◆ **EXERCISE PROMPT**
The entries below are to be written out again without alteration.

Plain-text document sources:
+---+
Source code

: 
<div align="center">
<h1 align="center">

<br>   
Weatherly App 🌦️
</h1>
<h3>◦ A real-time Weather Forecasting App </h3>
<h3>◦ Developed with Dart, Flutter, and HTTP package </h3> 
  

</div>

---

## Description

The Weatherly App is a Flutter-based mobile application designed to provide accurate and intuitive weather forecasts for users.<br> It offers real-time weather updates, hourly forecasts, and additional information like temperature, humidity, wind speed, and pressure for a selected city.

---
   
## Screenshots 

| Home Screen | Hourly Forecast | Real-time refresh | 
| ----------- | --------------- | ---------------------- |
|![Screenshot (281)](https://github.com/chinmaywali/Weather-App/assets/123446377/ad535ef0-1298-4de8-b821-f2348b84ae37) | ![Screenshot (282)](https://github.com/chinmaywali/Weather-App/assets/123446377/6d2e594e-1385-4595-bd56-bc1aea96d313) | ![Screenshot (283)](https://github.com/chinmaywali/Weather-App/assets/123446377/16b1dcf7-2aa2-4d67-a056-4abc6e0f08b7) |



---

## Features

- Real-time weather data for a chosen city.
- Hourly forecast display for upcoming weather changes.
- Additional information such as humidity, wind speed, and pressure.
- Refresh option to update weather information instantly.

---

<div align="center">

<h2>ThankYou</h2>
+---+
◆ **SOLUTION TO THE PROBLEM**
Source code

: 
<div align="center">
<h1 align="center">

<br>   
Weatherly App 🌦️
</h1>
<h3>◦ A real-time Weather Forecasting App </h3>
<h3>◦ Developed with Dart, Flutter, and HTTP package </h3> 
  

</div>

---

## Description

The Weatherly App is a Flutter-based mobile application designed to provide accurate and intuitive weather forecasts for users.<br> It offers real-time weather updates, hourly forecasts, and additional information like temperature, humidity, wind speed, and pressure for a selected city.

---
   
## Screenshots 

| Home Screen | Hourly Forecast | Real-time refresh | 
| ----------- | --------------- | ---------------------- |
|![Screenshot (281)](https://github.com/chinmaywali/Weather-App/assets/123446377/ad535ef0-1298-4de8-b821-f2348b84ae37) | ![Screenshot (282)](https://github.com/chinmaywali/Weather-App/assets/123446377/6d2e594e-1385-4595-bd56-bc1aea96d313) | ![Screenshot (283)](https://github.com/chinmaywali/Weather-App/assets/123446377/16b1dcf7-2aa2-4d67-a056-4abc6e0f08b7) |



---

## Features

- Real-time weather data for a chosen city.
- Hourly forecast display for upcoming weather changes.
- Additional information such as humidity, wind speed, and pressure.
- Refresh option to update weather information instantly.

---

<div align="center">

<h2>ThankYou</h2>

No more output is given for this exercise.